Ikea parent snaps up west London shopping centre for £170m

Edmund Heaphy
Finance and news reporter
Ikea will open its first inner-city store in London in 2021. Photo: Matt Rourke/AP

Swedish retail giant Ikea will open its first inner-city store in the UK in 2021 after its parent company snapped up a west London shopping mall for £170m ($222m).

Ingka Centres, the real estate division of Ikea parent Ingka Group, announced on Thursday that it had acquired Kings Mall in Hammersmith.

Ikea said that its decision to open a smaller store reflects “changing shopping habits and the rise in urbanisation”, and comes as part of a global plan to open more small-format stores.

“People have been eager to see our affordable range and access our life at home expertise on the high street for some time, so we’re excited to introduce a unique Ikea store to the vibrant local community in Hammersmith and London,” said Peter Jelkeby, the retail manager of Ikea UK and Ireland.

Ikea already operates two small “planning stores” in London — one on Tottenham Court Road and another in Bromley — where customers can get kitchen and bedroom inspiration as well as home furnishing advice as part of a showroom-like experience.

The store in Hammersmith, although similarly small in format, will more closely resemble its larger outlets, but will also focus on home-furnishing offerings.

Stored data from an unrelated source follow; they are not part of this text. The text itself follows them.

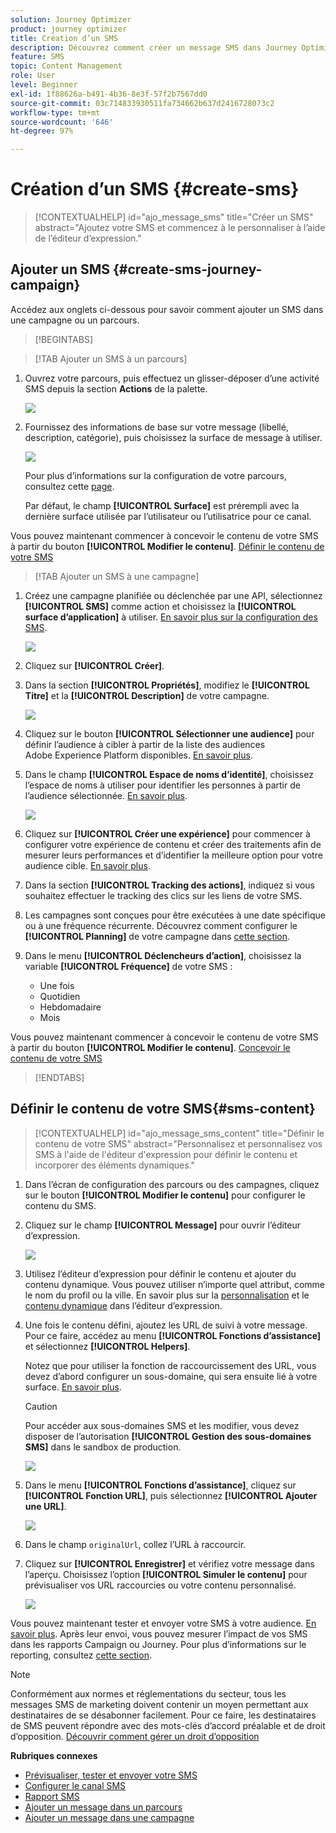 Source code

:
 ```yaml
---
solution: Journey Optimizer
product: journey optimizer
title: Création d’un SMS
description: Découvrez comment créer un message SMS dans Journey Optimizer
feature: SMS
topic: Content Management
role: User
level: Beginner
exl-id: 1f88626a-b491-4b36-8e3f-57f2b7567dd0
source-git-commit: 03c714833930511fa734662b637d2416728073c2
workflow-type: tm+mt
source-wordcount: '646'
ht-degree: 97%

---
```


# Création d’un SMS {#create-sms}

>[!CONTEXTUALHELP]
>id="ajo_message_sms"
>title="Créer un SMS"
>abstract="Ajoutez votre SMS et commencez à le personnaliser à l’aide de l’éditeur d’expression."

## Ajouter un SMS {#create-sms-journey-campaign}

Accédez aux onglets ci-dessous pour savoir comment ajouter un SMS dans une campagne ou un parcours.

>[!BEGINTABS]

>[!TAB Ajouter un SMS à un parcours]

1. Ouvrez votre parcours, puis effectuez un glisser-déposer d’une activité SMS depuis la section **Actions** de la palette.

   ![](assets/sms_create_1.png)

1. Fournissez des informations de base sur votre message (libellé, description, catégorie), puis choisissez la surface de message à utiliser.

   ![](assets/sms_create_2.png)

   Pour plus d’informations sur la configuration de votre parcours, consultez cette [page](../building-journeys/journey-gs.md).

   Par défaut, le champ **[!UICONTROL Surface]** est prérempli avec la dernière surface utilisée par l’utilisateur ou l’utilisatrice pour ce canal.

Vous pouvez maintenant commencer à concevoir le contenu de votre SMS à partir du bouton **[!UICONTROL Modifier le contenu]**. [Définir le contenu de votre SMS](#sms-content)

>[!TAB Ajouter un SMS à une campagne]

1. Créez une campagne planifiée ou déclenchée par une API, sélectionnez **[!UICONTROL SMS]** comme action et choisissez la **[!UICONTROL surface d’application]** à utiliser. [En savoir plus sur la configuration des SMS](sms-configuration.md).

   ![](assets/sms_create_3.png)

1. Cliquez sur **[!UICONTROL Créer]**.

1. Dans la section **[!UICONTROL Propriétés]**, modifiez le **[!UICONTROL Titre]** et la **[!UICONTROL Description]** de votre campagne.

   ![](assets/sms_create_4.png)

1. Cliquez sur le bouton **[!UICONTROL Sélectionner une audience]** pour définir l’audience à cibler à partir de la liste des audiences Adobe Experience Platform disponibles. [En savoir plus](../audience/about-audiences.md).

1. Dans le champ **[!UICONTROL Espace de noms d’identité]**, choisissez l’espace de noms à utiliser pour identifier les personnes à partir de l’audience sélectionnée. [En savoir plus](../event/about-creating.md#select-the-namespace).

   ![](assets/sms_create_5.png)

1. Cliquez sur **[!UICONTROL Créer une expérience]** pour commencer à configurer votre expérience de contenu et créer des traitements afin de mesurer leurs performances et d’identifier la meilleure option pour votre audience cible. [En savoir plus](../campaigns/content-experiment.md).

1. Dans la section **[!UICONTROL Tracking des actions]**, indiquez si vous souhaitez effectuer le tracking des clics sur les liens de votre SMS.

1. Les campagnes sont conçues pour être exécutées à une date spécifique ou à une fréquence récurrente. Découvrez comment configurer le **[!UICONTROL Planning]** de votre campagne dans [cette section](../campaigns/create-campaign.md#schedule).

1. Dans le menu **[!UICONTROL Déclencheurs d’action]**, choisissez la variable **[!UICONTROL Fréquence]** de votre SMS :

   * Une fois
   * Quotidien
   * Hebdomadaire
   * Mois

Vous pouvez maintenant commencer à concevoir le contenu de votre SMS à partir du bouton **[!UICONTROL Modifier le contenu]**. [Concevoir le contenu de votre SMS](#sms-content)

>[!ENDTABS]

## Définir le contenu de votre SMS{#sms-content}

>[!CONTEXTUALHELP]
>id="ajo_message_sms_content"
>title="Définir le contenu de votre SMS"
>abstract="Personnalisez et personnalisez vos SMS à l&#39;aide de l&#39;éditeur d&#39;expression pour définir le contenu et incorporer des éléments dynamiques."

1. Dans l’écran de configuration des parcours ou des campagnes, cliquez sur le bouton **[!UICONTROL Modifier le contenu]** pour configurer le contenu du SMS.

1. Cliquez sur le champ **[!UICONTROL Message]** pour ouvrir l’éditeur d’expression.

   ![](assets/sms-content.png)

1. Utilisez l’éditeur d’expression pour définir le contenu et ajouter du contenu dynamique. Vous pouvez utiliser n’importe quel attribut, comme le nom du profil ou la ville. En savoir plus sur la [personnalisation](../personalization/personalize.md) et le [contenu dynamique](../personalization/get-started-dynamic-content.md) dans l’éditeur d’expression.

1. Une fois le contenu défini, ajoutez les URL de suivi à votre message. Pour ce faire, accédez au menu **[!UICONTROL Fonctions d’assistance]** et sélectionnez **[!UICONTROL Helpers]**.

   Notez que pour utiliser la fonction de raccourcissement des URL, vous devez d’abord configurer un sous-domaine, qui sera ensuite lié à votre surface. [En savoir plus](sms-subdomains.md).

   >[!CAUTION]
   >
   > Pour accéder aux sous-domaines SMS et les modifier, vous devez disposer de l’autorisation **[!UICONTROL Gestion des sous-domaines SMS]** dans le sandbox de production.

   ![](assets/sms_tracking_1.png)

1. Dans le menu **[!UICONTROL Fonctions d’assistance]**, cliquez sur **[!UICONTROL Fonction URL]**, puis sélectionnez **[!UICONTROL Ajouter une URL]**.

   ![](assets/sms_tracking_2.png)

1. Dans le champ `originalUrl`, collez l’URL à raccourcir.

1. Cliquez sur **[!UICONTROL Enregistrer]** et vérifiez votre message dans l’aperçu. Choisissez l’option **[!UICONTROL Simuler le contenu]** pour prévisualiser vos URL raccourcies ou votre contenu personnalisé.

   ![](assets/sms-content-preview.png)

Vous pouvez maintenant tester et envoyer votre SMS à votre audience. [En savoir plus](send-sms.md).
Après leur envoi, vous pouvez mesurer l’impact de vos SMS dans les rapports Campaign ou Journey. Pour plus d’informations sur le reporting, consultez [cette section](../reports/campaign-global-report.md#sms-tab).

>[!NOTE]
>
>Conformément aux normes et réglementations du secteur, tous les messages SMS de marketing doivent contenir un moyen permettant aux destinataires de se désabonner facilement. Pour ce faire, les destinataires de SMS peuvent répondre avec des mots-clés d’accord préalable et de droit d’opposition. [Découvrir comment gérer un droit d’opposition](../privacy/opt-out.md#sms-opt-out-management-sms-opt-out-management)

**Rubriques connexes**

* [Prévisualiser, tester et envoyer votre SMS](send-sms.md)
* [Configurer le canal SMS](sms-configuration.md)
* [Rapport SMS](../reports/journey-global-report.md#sms-global)
* [Ajouter un message dans un parcours](../building-journeys/journeys-message.md)
* [Ajouter un message dans une campagne](../campaigns/create-campaign.md)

Ikea already operates such smaller-format stores in Paris and Moscow.

Ingka Centres said that, overall, it will invest £170m in the purchase and redevelopment of the shopping centre, and that it would work with the local Hammersmith community to regenerate Kings Street, where the centre is located.

“Our urban projects are all about getting closer to more people,” said Gerard Groener, the managing director of Ingka Centres.

“More of our customers are living in cities than ever before, and a regenerated Kings Mall will be an ideal location for reaching millions of Londoners,” he said.

Ingka Centres acquired the centre from Schroders, an asset management firm. Schroders had purchased the site and a nearby office building for around £150m in 2015.